Citizens on Patrol
The Citizens On Patrol program is a volunteer program that is open to any citizen over 18 years old who successfully completes an application and background check.
Applicants must complete a six-hour block of training on Texas Penal Code sections, patrol procedures, incident response, and basic radio usage. They must then ride with one of our police officers for 8 hours and with a certified Citizens on Patrol Unit for 8 hours. This gives them a basic understanding of calls for service and situations the officers must handle. When both phases of training are completed, they receive a COPS identification card and required equipment items. They are then eligible to patrol with a partner. COPS members must also attend an upcoming Citizen Police Academy.
Members patrol in their own vehicles with no emergency equipment on them. They are forbidden to carry weapons of any type even if they are licensed concealed carry permit holders. They are trained to observe and report criminal activity safely, not try to stop it. Volunteers have two marked and assigned patrol vehicles that are equipped with jumper cables, flares, traffic cones, and a first aid kit.

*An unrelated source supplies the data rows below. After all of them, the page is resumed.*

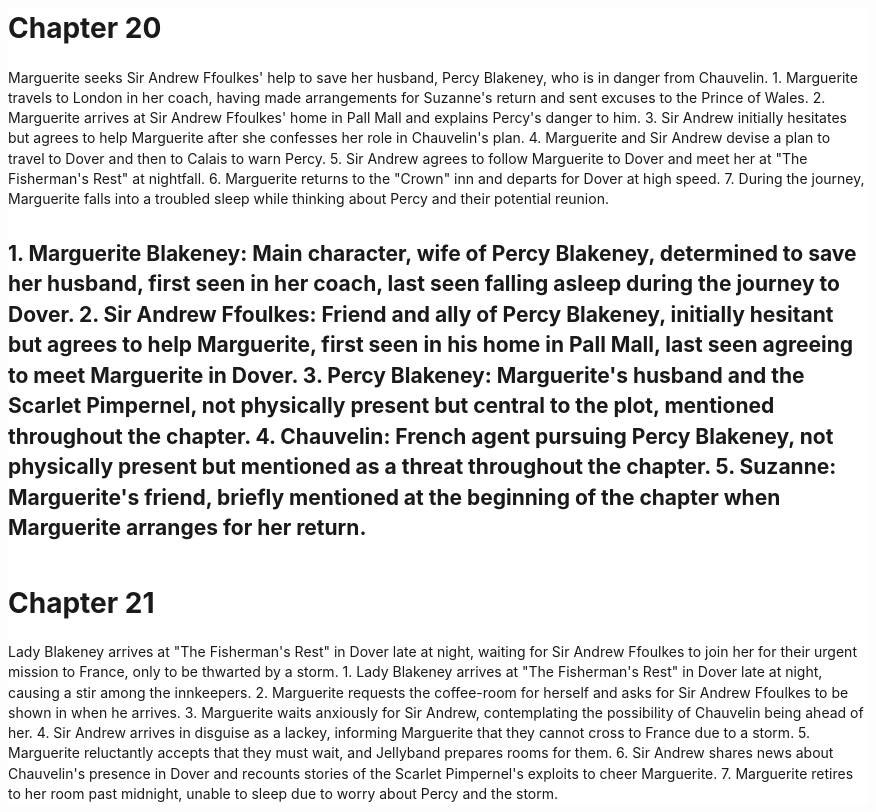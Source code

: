 # Chapter 20
<synopsis>
Marguerite seeks Sir Andrew Ffoulkes' help to save her husband, Percy Blakeney, who is in danger from Chauvelin.
</synopsis>

<events>
1. Marguerite travels to London in her coach, having made arrangements for Suzanne's return and sent excuses to the Prince of Wales.
2. Marguerite arrives at Sir Andrew Ffoulkes' home in Pall Mall and explains Percy's danger to him.
3. Sir Andrew initially hesitates but agrees to help Marguerite after she confesses her role in Chauvelin's plan.
4. Marguerite and Sir Andrew devise a plan to travel to Dover and then to Calais to warn Percy.
5. Sir Andrew agrees to follow Marguerite to Dover and meet her at "The Fisherman's Rest" at nightfall.
6. Marguerite returns to the "Crown" inn and departs for Dover at high speed.
7. During the journey, Marguerite falls into a troubled sleep while thinking about Percy and their potential reunion.
</events>

<characters>1. Marguerite Blakeney: Main character, wife of Percy Blakeney, determined to save her husband, first seen in her coach, last seen falling asleep during the journey to Dover.
2. Sir Andrew Ffoulkes: Friend and ally of Percy Blakeney, initially hesitant but agrees to help Marguerite, first seen in his home in Pall Mall, last seen agreeing to meet Marguerite in Dover.
3. Percy Blakeney: Marguerite's husband and the Scarlet Pimpernel, not physically present but central to the plot, mentioned throughout the chapter.
4. Chauvelin: French agent pursuing Percy Blakeney, not physically present but mentioned as a threat throughout the chapter.
5. Suzanne: Marguerite's friend, briefly mentioned at the beginning of the chapter when Marguerite arranges for her return.</characters>
----------------
# Chapter 21
<synopsis>
Lady Blakeney arrives at "The Fisherman's Rest" in Dover late at night, waiting for Sir Andrew Ffoulkes to join her for their urgent mission to France, only to be thwarted by a storm.
</synopsis>

<events>
1. Lady Blakeney arrives at "The Fisherman's Rest" in Dover late at night, causing a stir among the innkeepers.
2. Marguerite requests the coffee-room for herself and asks for Sir Andrew Ffoulkes to be shown in when he arrives.
3. Marguerite waits anxiously for Sir Andrew, contemplating the possibility of Chauvelin being ahead of her.
4. Sir Andrew arrives in disguise as a lackey, informing Marguerite that they cannot cross to France due to a storm.
5. Marguerite reluctantly accepts that they must wait, and Jellyband prepares rooms for them.
6. Sir Andrew shares news about Chauvelin's presence in Dover and recounts stories of the Scarlet Pimpernel's exploits to cheer Marguerite.
7. Marguerite retires to her room past midnight, unable to sleep due to worry about Percy and the storm.
</events>
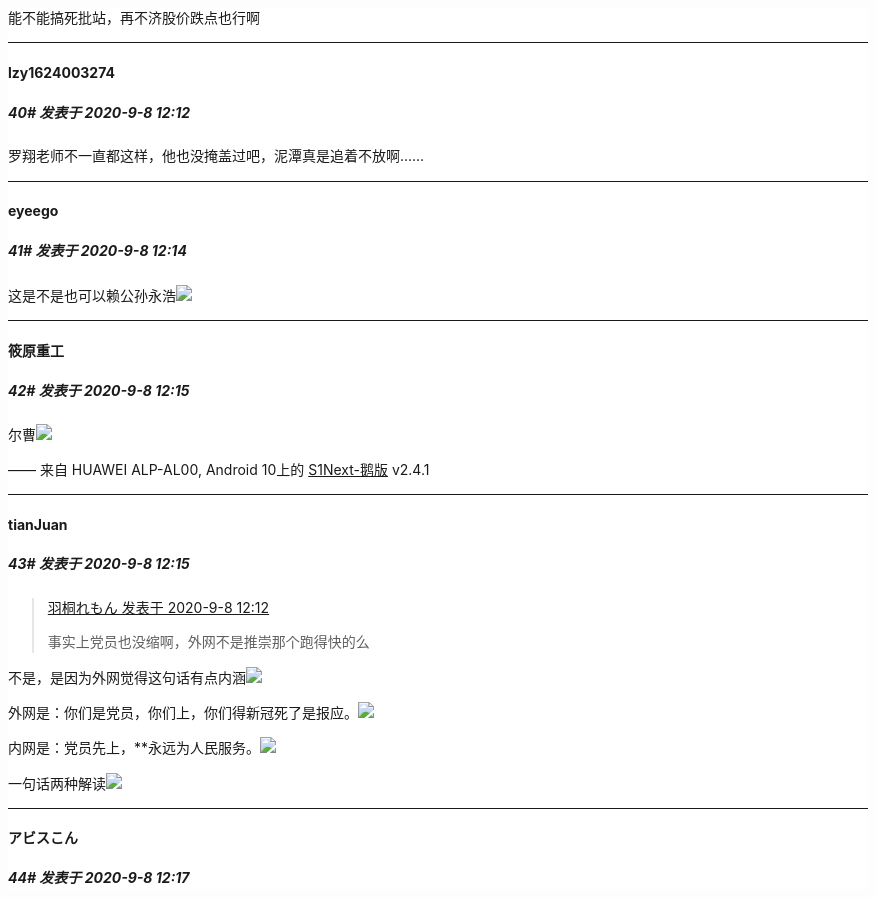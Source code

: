 
能不能搞死批站，再不济股价跌点也行啊


-----

####  lzy1624003274  
##### 40#       发表于 2020-9-8 12:12


罗翔老师不一直都这样，他也没掩盖过吧，泥潭真是追着不放啊……


-----

####  eyeego  
##### 41#       发表于 2020-9-8 12:14


这是不是也可以赖公孙永浩<img src="https://static.saraba1st.com/image/smiley/face2017/065.png" referrerpolicy="no-referrer">


-----

####  筱原重工  
##### 42#       发表于 2020-9-8 12:15


尔曹<img src="https://static.saraba1st.com/image/smiley/face2017/067.png" referrerpolicy="no-referrer">

—— 来自 HUAWEI ALP-AL00, Android 10上的 [S1Next-鹅版](https://github.com/ykrank/S1-Next/releases) v2.4.1


-----

####  tianJuan  
##### 43#       发表于 2020-9-8 12:15


<blockquote><a href="httphttps://bbs.saraba1st.com/2b/forum.php?mod=redirect&amp;goto=findpost&amp;pid=48673782&amp;ptid=1958784" target="_blank">羽桐れもん 发表于 2020-9-8 12:12</a>

事实上党员也没缩啊，外网不是推崇那个跑得快的么</blockquote>
不是，是因为外网觉得这句话有点内涵<img src="https://static.saraba1st.com/image/smiley/face2017/037.png" referrerpolicy="no-referrer">

外网是：你们是党员，你们上，你们得新冠死了是报应。<img src="https://static.saraba1st.com/image/smiley/face2017/037.png" referrerpolicy="no-referrer">

内网是：党员先上，**永远为人民服务。<img src="https://static.saraba1st.com/image/smiley/face2017/033.png" referrerpolicy="no-referrer">

一句话两种解读<img src="https://static.saraba1st.com/image/smiley/face2017/004.gif" referrerpolicy="no-referrer">


-----

####  アビスこん  
##### 44#       发表于 2020-9-8 12:17

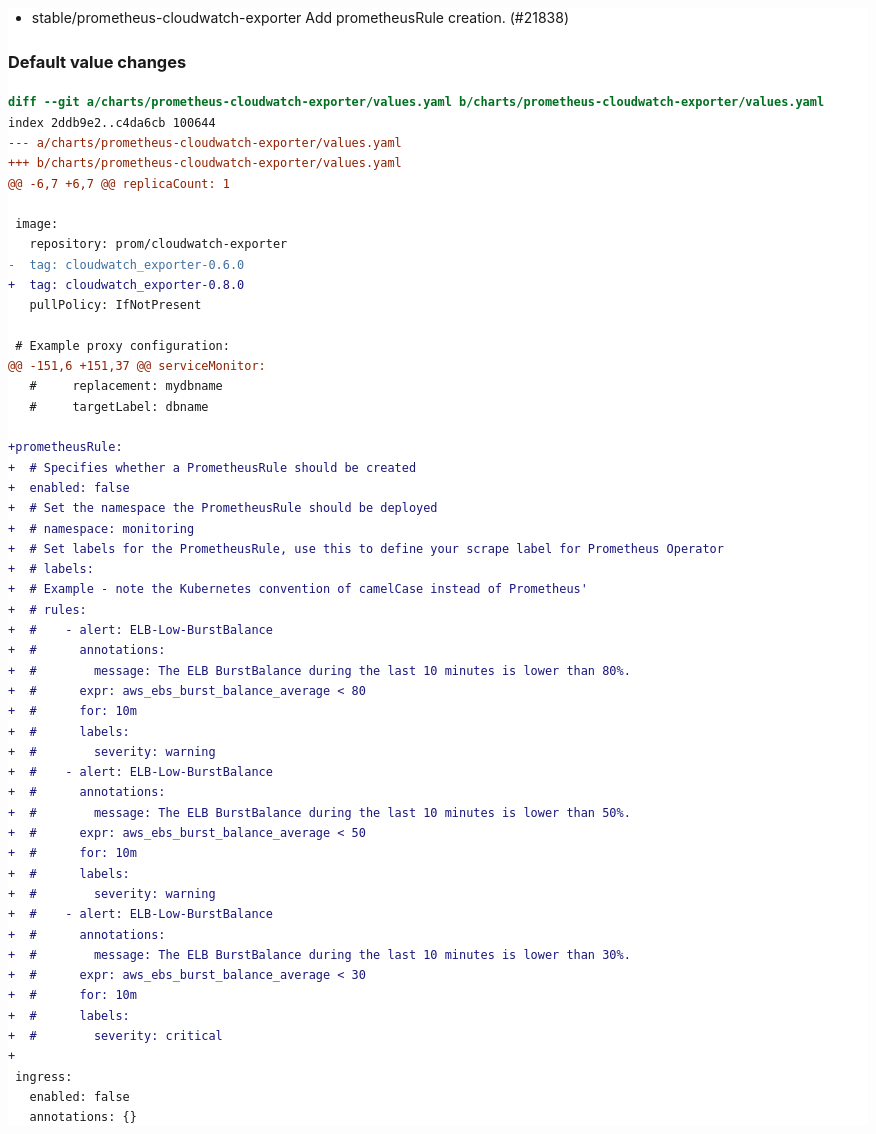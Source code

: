 
* stable/prometheus-cloudwatch-exporter Add prometheusRule creation. (#21838) 

### Default value changes

```diff
diff --git a/charts/prometheus-cloudwatch-exporter/values.yaml b/charts/prometheus-cloudwatch-exporter/values.yaml
index 2ddb9e2..c4da6cb 100644
--- a/charts/prometheus-cloudwatch-exporter/values.yaml
+++ b/charts/prometheus-cloudwatch-exporter/values.yaml
@@ -6,7 +6,7 @@ replicaCount: 1
 
 image:
   repository: prom/cloudwatch-exporter
-  tag: cloudwatch_exporter-0.6.0
+  tag: cloudwatch_exporter-0.8.0
   pullPolicy: IfNotPresent
 
 # Example proxy configuration:
@@ -151,6 +151,37 @@ serviceMonitor:
   #     replacement: mydbname
   #     targetLabel: dbname
 
+prometheusRule:
+  # Specifies whether a PrometheusRule should be created
+  enabled: false
+  # Set the namespace the PrometheusRule should be deployed
+  # namespace: monitoring
+  # Set labels for the PrometheusRule, use this to define your scrape label for Prometheus Operator
+  # labels:
+  # Example - note the Kubernetes convention of camelCase instead of Prometheus'
+  # rules:
+  #    - alert: ELB-Low-BurstBalance
+  #      annotations:
+  #        message: The ELB BurstBalance during the last 10 minutes is lower than 80%.
+  #      expr: aws_ebs_burst_balance_average < 80
+  #      for: 10m
+  #      labels:
+  #        severity: warning
+  #    - alert: ELB-Low-BurstBalance
+  #      annotations:
+  #        message: The ELB BurstBalance during the last 10 minutes is lower than 50%.
+  #      expr: aws_ebs_burst_balance_average < 50
+  #      for: 10m
+  #      labels:
+  #        severity: warning
+  #    - alert: ELB-Low-BurstBalance
+  #      annotations:
+  #        message: The ELB BurstBalance during the last 10 minutes is lower than 30%.
+  #      expr: aws_ebs_burst_balance_average < 30
+  #      for: 10m
+  #      labels:
+  #        severity: critical
+
 ingress:
   enabled: false
   annotations: {}
```
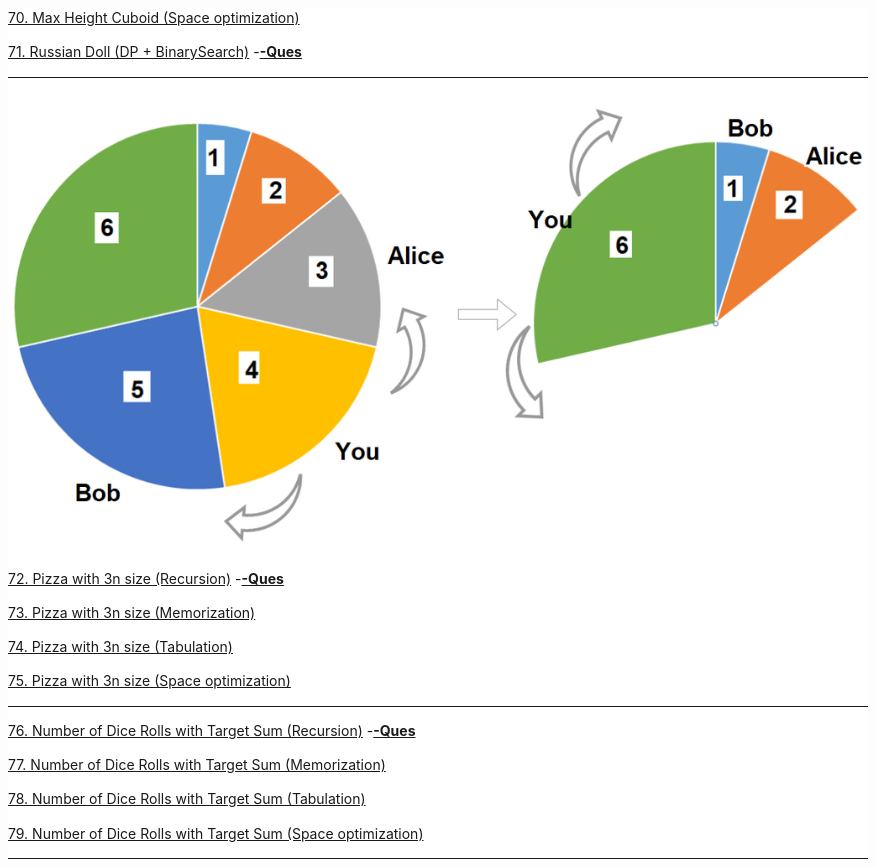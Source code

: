 [70. Max Height Cuboid (Space optimization)](70_Max_Height_Cuboid_Opt.cpp)

[71. Russian Doll (DP + BinarySearch)](71_Russian_doll_BinarySearch_DP.cpp)   -**[-Ques](https://leetcode.com/problems/russian-doll-envelopes/)**


<hr>
<img src="img/sample_3_1723.png" alt="pizza" sizes="500">

[72. Pizza with 3n size (Recursion)](72_Pizza_with_3n_size.cpp)      -**[-Ques](https://leetcode.com/problems/pizza-with-3n-slices/)**

[73. Pizza with 3n size (Memorization)](73_Pizza_with_3n_size_mem.cpp)

[74. Pizza with 3n size (Tabulation)](74_Pizza_with_3n_size_tab.cpp)

[75. Pizza with 3n size (Space optimization)](75_Pizza_with_3n_size_opt.cpp)

<hr>

[76. Number of Dice Rolls with Target Sum (Recursion)](76_dice_roll_target_sum.cpp)      -**[-Ques](https://leetcode.com/problems/number-of-dice-rolls-with-target-sum/)**

[77. Number of Dice Rolls with Target Sum (Memorization)](77_dice_roll_target_sum_mem.cpp)

[78. Number of Dice Rolls with Target Sum (Tabulation)](78_dice_roll_target_sum_tab.cpp)

[79. Number of Dice Rolls with Target Sum (Space optimization)](79_dice_roll_target_sum_opt.cpp)

<hr>
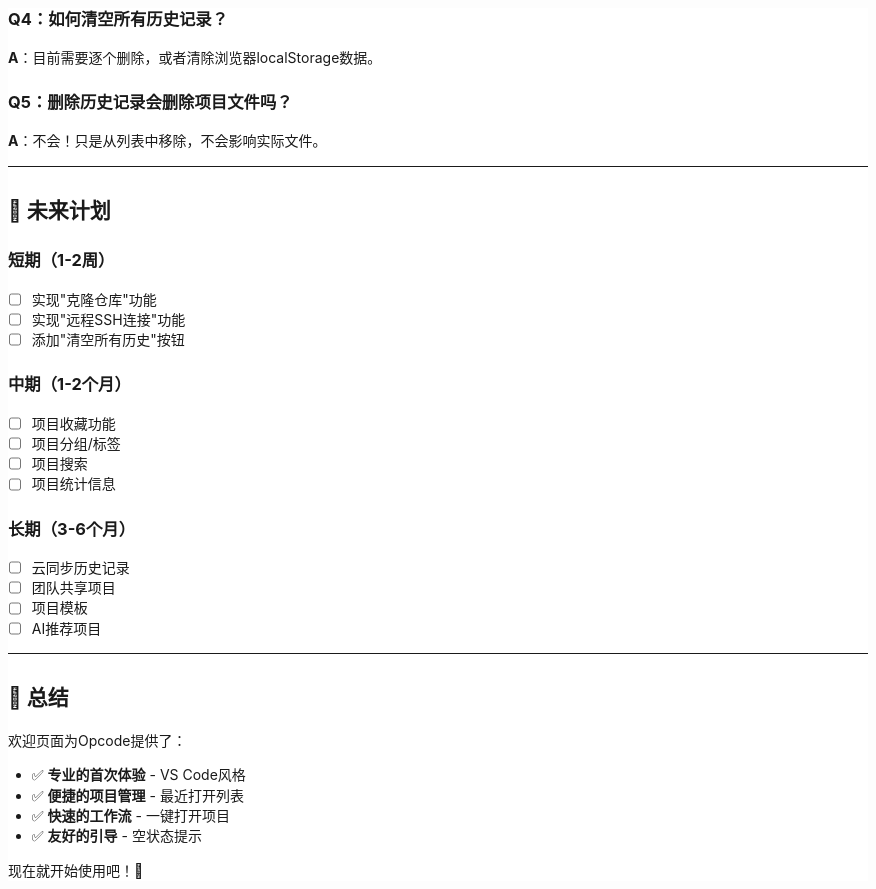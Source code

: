 ### Q4：如何清空所有历史记录？
**A**：目前需要逐个删除，或者清除浏览器localStorage数据。

### Q5：删除历史记录会删除项目文件吗？
**A**：不会！只是从列表中移除，不会影响实际文件。

---

## 🔮 未来计划

### 短期（1-2周）
- [ ] 实现"克隆仓库"功能
- [ ] 实现"远程SSH连接"功能
- [ ] 添加"清空所有历史"按钮

### 中期（1-2个月）
- [ ] 项目收藏功能
- [ ] 项目分组/标签
- [ ] 项目搜索
- [ ] 项目统计信息

### 长期（3-6个月）
- [ ] 云同步历史记录
- [ ] 团队共享项目
- [ ] 项目模板
- [ ] AI推荐项目

---

## 🎊 总结

欢迎页面为Opcode提供了：
- ✅ **专业的首次体验** - VS Code风格
- ✅ **便捷的项目管理** - 最近打开列表
- ✅ **快速的工作流** - 一键打开项目
- ✅ **友好的引导** - 空状态提示

现在就开始使用吧！🚀

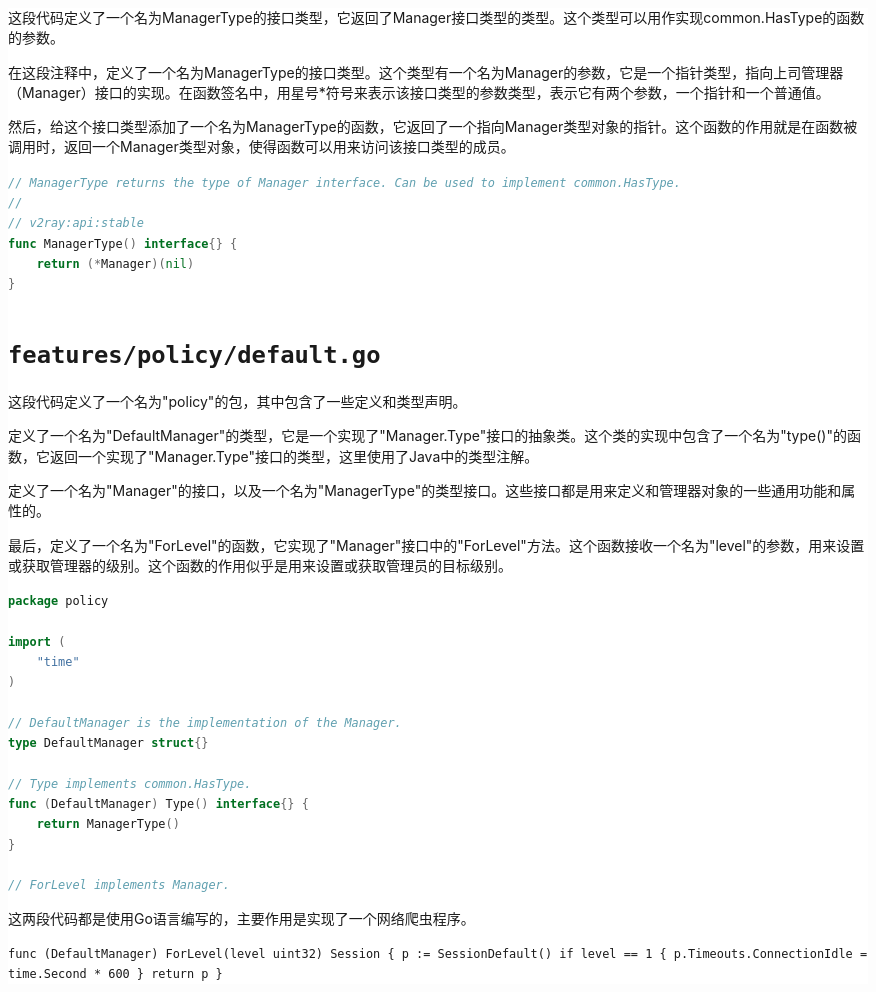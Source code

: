 这段代码定义了一个名为ManagerType的接口类型，它返回了Manager接口类型的类型。这个类型可以用作实现common.HasType的函数的参数。

在这段注释中，定义了一个名为ManagerType的接口类型。这个类型有一个名为Manager的参数，它是一个指针类型，指向上司管理器（Manager）接口的实现。在函数签名中，用星号*符号来表示该接口类型的参数类型，表示它有两个参数，一个指针和一个普通值。

然后，给这个接口类型添加了一个名为ManagerType的函数，它返回了一个指向Manager类型对象的指针。这个函数的作用就是在函数被调用时，返回一个Manager类型对象，使得函数可以用来访问该接口类型的成员。


```go
// ManagerType returns the type of Manager interface. Can be used to implement common.HasType.
//
// v2ray:api:stable
func ManagerType() interface{} {
	return (*Manager)(nil)
}

```

# `features/policy/default.go`

这段代码定义了一个名为"policy"的包，其中包含了一些定义和类型声明。

定义了一个名为"DefaultManager"的类型，它是一个实现了"Manager.Type"接口的抽象类。这个类的实现中包含了一个名为"type()"的函数，它返回一个实现了"Manager.Type"接口的类型，这里使用了Java中的类型注解。

定义了一个名为"Manager"的接口，以及一个名为"ManagerType"的类型接口。这些接口都是用来定义和管理器对象的一些通用功能和属性的。

最后，定义了一个名为"ForLevel"的函数，它实现了"Manager"接口中的"ForLevel"方法。这个函数接收一个名为"level"的参数，用来设置或获取管理器的级别。这个函数的作用似乎是用来设置或获取管理员的目标级别。


```go
package policy

import (
	"time"
)

// DefaultManager is the implementation of the Manager.
type DefaultManager struct{}

// Type implements common.HasType.
func (DefaultManager) Type() interface{} {
	return ManagerType()
}

// ForLevel implements Manager.
```

这两段代码都是使用Go语言编写的，主要作用是实现了一个网络爬虫程序。

`func (DefaultManager) ForLevel(level uint32) Session {
	p := SessionDefault()
	if level == 1 {
		p.Timeouts.ConnectionIdle = time.Second * 600
	}
	return p
}`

We use portable radios for communication and have a dedicated channel for use by patrollers. The program started with cellular phones to call incidents in on and evolved to using police radios. This allows direct communication with patrol officers and police dispatch. We have portable radios for use by patrollers.
The patroller's home telephone numbers are programmed into the Communicator program. This allows large numbers of volunteers to be called out quickly, and directly to command posts or other assembly points for deployment.
The COPS program has directed traffic at major events, conducted searches for lost children and disoriented senior citizens, helped to control access to concerts, sporting events, graduation ceremonies, and other large community activities. They have found murder suspects and other wanted suspects, stolen cars, and observed crimes in progress and identified the actors committing them. They have been invaluable in conducting surveillance in high crime areas and observing locations where marked units would be recognized. They also report illegal dumping, municipal code violations, and other non-emergency items requiring attention by other City departments.
The program volunteers are recognized at an annual banquet dinner. They receive hour bars reflecting the number of hours spent working on City programs for that year. They are also recognized at the police department's annual awards banquet. They have received Medals of Service, flashlights, program shirts, and other awards. They have been accepted and utilized by the officers on the street, to help them make Midland a better place to live.